Well, thank heaven's everything is fine then! Good thing we have many, many decades to address things like global warming then: http://www.reuters.com/article/2012/03/26/us-climate-thresholds-idUSBRE82P0UJ20120326

(Reuters) - The world is close to reaching tipping points that will make it irreversibly hotter, making this decade critical in efforts to contain global warming, scientists warned on Monday.


Oh, well, oops.....
 

FarCenter

(19,429 posts)
67. At the end of the Song Dynasty, China's population declined by about half
Thu Jun 21, 2012, 01:32 PM
Jun 2012

At the time, China had a large fraction of the global population, so its decline was globally significant.



Europe's population declined by about a third in the 1380s.

So significant declines in human population are possible and have occured historically.

 

Ghost of Huey Long

(322 posts)
70. there is plenty of space on the planet for the 99%
Thu Jun 21, 2012, 02:09 PM
Jun 2012

The 1% is standing in the way of all the technologies that will provide for us in the future, without destroying the earth. They are standing in the way of technology right now that would fix our environmental problems.

And this is the real problem...


"It is not the difficulty of the problem which we have; it is the fact that the rich people of this country—and by rich people I mean the super-rich—will not allow us to solve the problems, or rather the one little problem that is afflicting this country, because in order to cure all of our woes it is necessary to scale down the big fortunes, that we may scatter the wealth to be shared by all of the people. "



They force us to continue on this path because it makes them record profits, when obviously there are better ways.

Instead of paying for wars and Big Government programs like Homeland Security and the TSA. we could provide windmills and solar panels to every American, on every business across America. And where there are no solar panels, we will have gardens on the rooftops, buildings designed with gardens everywhere, community gardens everywhere. We could have a programs of planting trees, Fruit Trees! even, everywhere.

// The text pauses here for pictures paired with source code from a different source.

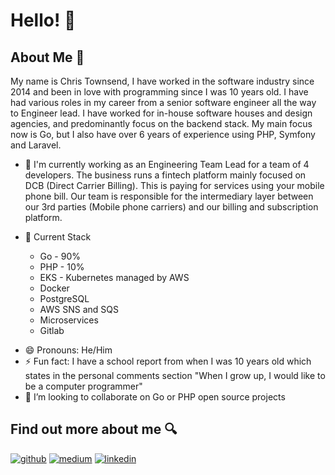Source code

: # Hello! 👋

## About Me 👀 

My name is Chris Townsend, I have worked in the software industry since 2014 and been in love with programming since I was 10 years old. I have had various roles in my career from a senior software engineer all the way to Engineer lead. I have worked for in-house software houses and design agencies, and predominantly focus on the backend stack. My main focus now is Go, but I also have over 6 years of experience using PHP, Symfony and Laravel.

* 💼 I'm currently working as an Engineering Team Lead for a team of 4 developers. The business runs a fintech platform mainly focused on DCB (Direct Carrier Billing). This is paying for services using your mobile phone bill. Our team is responsible for the intermediary layer between our 3rd parties (Mobile phone carriers) and our billing and subscription platform. 

* 🥞 Current Stack
    * Go - 90%
    * PHP - 10%
    * EKS - Kubernetes managed by AWS
    * Docker
    * PostgreSQL
    * AWS SNS and SQS
    * Microservices
    * Gitlab

- 😄 Pronouns: He/Him
- ⚡ Fun fact: I have a school report from when I was 10 years old which states in the personal comments section "When I grow up, I would like to be a computer programmer"
- 👯 I’m looking to collaborate on Go or PHP open source projects


## Find out more about me 🔍 

[![github](https://img.shields.io/badge/GitHub-000000?style=for-the-badge&logo=GitHub&logoColor=white)](https://google.com)
[![medium](https://img.shields.io/badge/Medium-12100E?style=for-the-badge&logo=medium&logoColor=white)](https://townsyio.medium.com/)
[![linkedin](https://img.shields.io/badge/LinkedIn-0077B5?style=for-the-badge&logo=linkedin&logoColor=white)](https://townsyio.medium.com/)



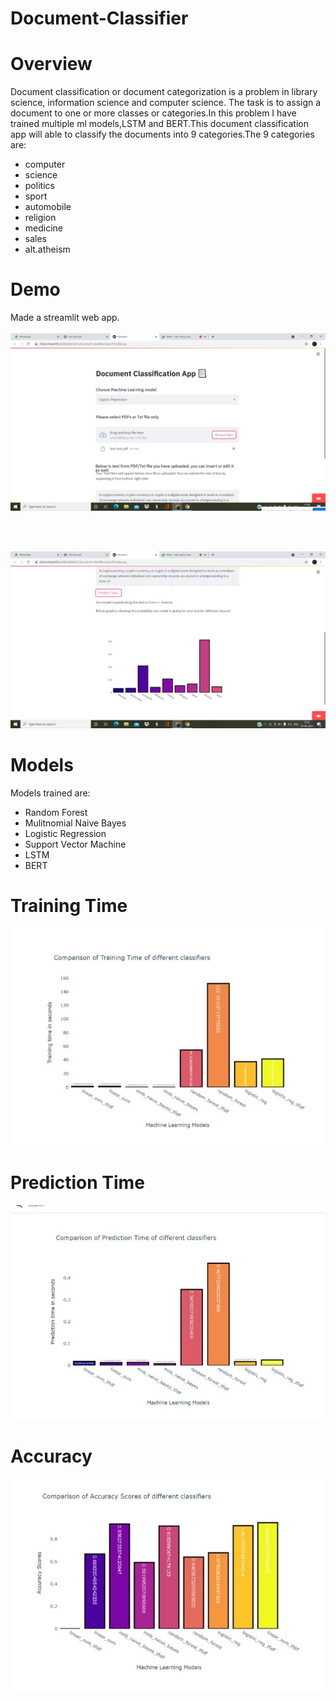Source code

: # Document-Classifier

# Overview
Document classification or document categorization is a problem in library science, information science and computer science. The task is to assign a document to one or more classes or categories.In this problem I have trained multiple ml models,LSTM and BERT.This document classification app will able to classify the documents into 9 categories.The 9 categories are:
- computer
- science
- politics
- sport
- automobile
- religion
- medicine
- sales
- alt.atheism

# Demo
Made a streamlit web app.
<br>
<br>
![](images/streamlit1.jpeg)

<br>
<br>

![](images/streamlit2.jpeg)

# Models
Models trained are:
- Random Forest
- Mulitnomial Naive Bayes
- Logistic Regression
- Support Vector Machine
- LSTM
- BERT

# Training Time

![](images/training-time.jpeg)

# Prediction Time

![](images/prediction-time.jpeg)

# Accuracy

![](images/accuracy.jpeg)
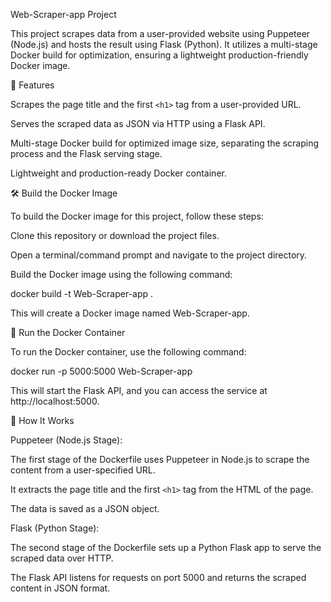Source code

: Web-Scraper-app Project

This project scrapes data from a user-provided website using Puppeteer (Node.js) and hosts the result using Flask (Python). It utilizes a multi-stage Docker build for optimization, ensuring a lightweight production-friendly Docker image.

📌 Features

Scrapes the page title and the first `<h1>` tag from a user-provided URL.

Serves the scraped data as JSON via HTTP using a Flask API.

Multi-stage Docker build for optimized image size, separating the scraping process and the Flask serving stage.

Lightweight and production-ready Docker container.

🛠️ Build the Docker Image

To build the Docker image for this project, follow these steps:

Clone this repository or download the project files.

Open a terminal/command prompt and navigate to the project directory.

Build the Docker image using the following command:

docker build -t Web-Scraper-app .

This will create a Docker image named Web-Scraper-app.

🚀 Run the Docker Container

To run the Docker container, use the following command:

docker run -p 5000:5000 Web-Scraper-app

This will start the Flask API, and you can access the service at http://localhost:5000.

🔧 How It Works

Puppeteer (Node.js Stage):

The first stage of the Dockerfile uses Puppeteer in Node.js to scrape the content from a user-specified URL.

It extracts the page title and the first `<h1>` tag from the HTML of the page.

The data is saved as a JSON object.

Flask (Python Stage):

The second stage of the Dockerfile sets up a Python Flask app to serve the scraped data over HTTP.

The Flask API listens for requests on port 5000 and returns the scraped content in JSON format.


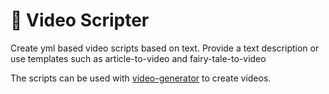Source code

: # 📜 Video Scripter

Create yml based video scripts based on text. Provide a text description or use templates such as article-to-video and fairy-tale-to-video

The scripts can be used with [video-generator](https://github.com/the-innovation-squad/video-generator) to create videos.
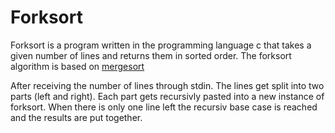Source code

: # Forksort
Forksort is a program written in the programming language c that takes a given number of lines and returns them in sorted order.
The forksort algorithm is based on [mergesort](https://en.wikipedia.org/wiki/Merge_sort)

After receiving the number of lines through stdin. The lines get split into two parts (left and right).
Each part gets recursivly pasted into a new instance of forksort. When there is only one line left the recursiv base case is reached and the results are put together.
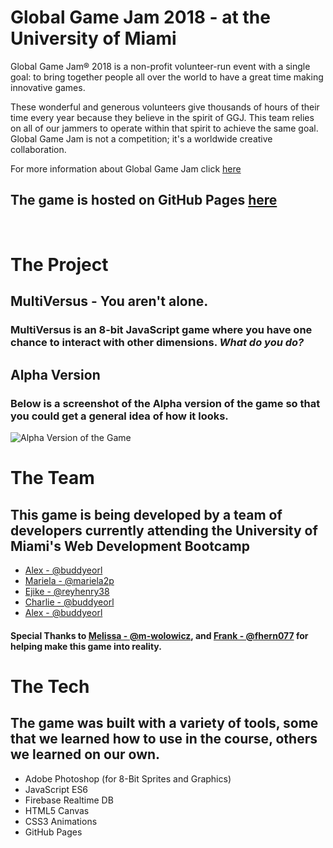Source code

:# Global Game Jam 2018 - at the University of Miami

Global Game Jam® 2018 is a non-profit volunteer-run event with a single goal: to bring together people all over the world to have a great time making innovative games.

These wonderful and generous volunteers give thousands of hours of their time every year because they believe in the spirit of GGJ. This team relies on all of our jammers to operate within that spirit to achieve the same goal. Global Game Jam is not a competition; it's a worldwide creative collaboration.

For more information about Global Game Jam click [here](https://globalgamejam.org/)

## The game is hosted on GitHub Pages [here](https://buddyeorl.github.io/ggj2018/)

<br>

# The Project
## MultiVersus - You aren't alone. 
### MultiVersus is an 8-bit JavaScript game where you have one chance to interact with other dimensions. *What do you do?*

## Alpha Version
### Below is a screenshot of the Alpha version of the game so that you could get a general idea of how it looks. 
![Alpha Version of the Game](https://screenshotscdn.firefoxusercontent.com/images/a7f8dd2a-bd19-4d3f-8216-5f3cb6312b76.png)

# The Team
## This game is being developed by a team of developers currently attending the University of Miami's Web Development Bootcamp

 - [Alex - @buddyeorl](https://github.com/buddyeorl)
 - [Mariela - @mariela2p](https://github.com/mariela2p)
 - [Ejike - @reyhenry38](https://github.com/reyhenry38)
 - [Charlie - @buddyeorl](https://github.com/buddyeorl)
 - [Alex - @buddyeorl](https://github.com/buddyeorl)

#### Special Thanks to [Melissa - @m-wolowicz](https://github.com/m-wolowicz), and [Frank - @fhern077](https://github.com/fhern077) for helping make this game into reality.


# The Tech
## The game was built with a variety of tools, some that we learned how to use in the course, others we learned on our own.

- Adobe Photoshop (for 8-Bit Sprites and Graphics)
- JavaScript ES6
- Firebase Realtime DB
- HTML5 Canvas
- CSS3 Animations
- GitHub Pages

Trees eat CO2 and give us Oxygen, there could (should) be a massive movement to plant as many trees as possible to save the earth for our Children.

It's not too late, and there is plenty of room for everyone, if we just changed direction and used our wealth and intelligence for building a better future for all.

muriel_volestrangler

(101,322 posts)
73. 2012 WWF Living Planet Report
Thu Jun 21, 2012, 02:46 PM
Jun 2012
http://wwf.panda.org/about_our_earth/all_publications/living_planet_report/

Summary Report:

If all of humanity lived like an
average resident of Indonesia,
only two-thirds of the planet’s
biocapacity would be used; if
everyone lived like an average
Argentinean, humanity would
demand more than half an additional
planet; and if everyone
lived like an average resident of
the USA, a total of four Earths
would be required to regenerate
humanity’s annual demand
on nature.

http://awsassets.panda.org/downloads/lpr_2012_summary_booklet_final.pdf


Full report: http://awsassets.panda.org/downloads/1_lpr_2012_online_full_size_single_pages_final_120516.pdf

Ecological footprint (hectares/person): USA 7.19 EU 4.72 China 2.13

Biocapacity (hectares/person): USA 3.86 EU 2.24 China 0.87

So, for instance, the US footprint needs to decrease to 54% of present; the EU to 47% of present; and China to 41% of present. The point being that zero population growth is not enough; many major countries or areas are already using more than the Earth can sustain.